* **TASK DIRECTIONS**:
Work out how many lines in this listing hold the word "that", and give the number with nothing added.

* **DATA TO EXAMINE**:
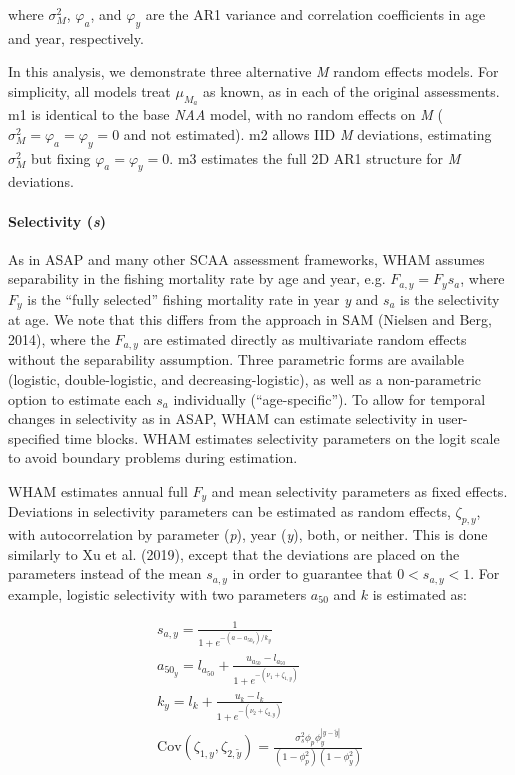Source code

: \documentclass[]{article}
\let\oldparagraph\paragraph
\renewcommand{\paragraph}[1]{\oldparagraph{#1}\mbox{}}
\begin{document}
where \(\sigma^2_M\), \(\varphi_a\), and \(\varphi_y\) are the AR1
variance and correlation coefficients in age and year, respectively.

In this analysis, we demonstrate three alternative \emph{M} random
effects models. For simplicity, all models treat \(\mu_{M_a}\) as known,
as in each of the original assessments. m1 is identical to the base
\emph{NAA} model, with no random effects on \emph{M}
(\(\sigma^2_M = \varphi_a = \varphi_y = 0\) and not estimated). m2
allows IID \emph{M} deviations, estimating \(\sigma^2_M\) but fixing
\(\varphi_a = \varphi_y = 0\). m3 estimates the full 2D AR1 structure
for \emph{M} deviations.

\hypertarget{selectivity-s}{%
\paragraph{\texorpdfstring{Selectivity
(\emph{s})}{Selectivity (s)}}\label{selectivity-s}}

As in ASAP and many other SCAA assessment frameworks, WHAM assumes
separability in the fishing mortality rate by age and year, e.g.
\(F_{a,y} = F_y s_a\), where \(F_y\) is the ``fully selected'' fishing
mortality rate in year \emph{y} and \(s_a\) is the selectivity at age.
We note that this differs from the approach in SAM (Nielsen and Berg,
2014), where the \(F_{a,y}\) are estimated directly as multivariate
random effects without the separability assumption. Three parametric
forms are available (logistic, double-logistic, and
decreasing-logistic), as well as a non-parametric option to estimate
each \(s_a\) individually (``age-specific''). To allow for temporal
changes in selectivity as in ASAP, WHAM can estimate selectivity in
user-specified time blocks. WHAM estimates selectivity parameters on the
logit scale to avoid boundary problems during estimation.

WHAM estimates annual full \(F_y\) and mean selectivity parameters as
fixed effects. Deviations in selectivity parameters can be estimated as
random effects, \(\zeta_{p,y}\), with autocorrelation by parameter
(\emph{p}), year (\emph{y}), both, or neither. This is done similarly to
Xu et al. (2019), except that the deviations are placed on the
parameters instead of the mean \(s_{a,y}\) in order to guarantee that
\(0 < s_{a,y} < 1\). For example, logistic selectivity with two
parameters \(a_{50}\) and \(k\) is estimated as:

\begin{equation}
  \begin{array}{cccc}
    s_{a,y} = \frac{1}{1 + e^{-(a - a_{{50}_y}) / k_y}} \\
    a_{{50}_y} = l_{a_{50}} + \frac{u_{a_{50}} - l_{a_{50}}}{1 + e^{-(\nu_1 + \zeta_{1,y})}} \\
    k_y = l_k + \frac{u_k - l_k}{1 + e^{-(\nu_2 + \zeta_{2,y})}} \\
    \text{Cov} \left( \zeta_{1,y}, \zeta_{2,\tilde{y}} \right) = \frac{\sigma^2_s \phi_p \phi^{|y-\tilde{y}|}_{y}}{\left(1-\phi^2_{p}\right) \left(1-\phi^2_{y}\right)}
  \end{array}
\end{equation}
\end{document}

* **ANSWER FOR THIS EXERCISE**:
3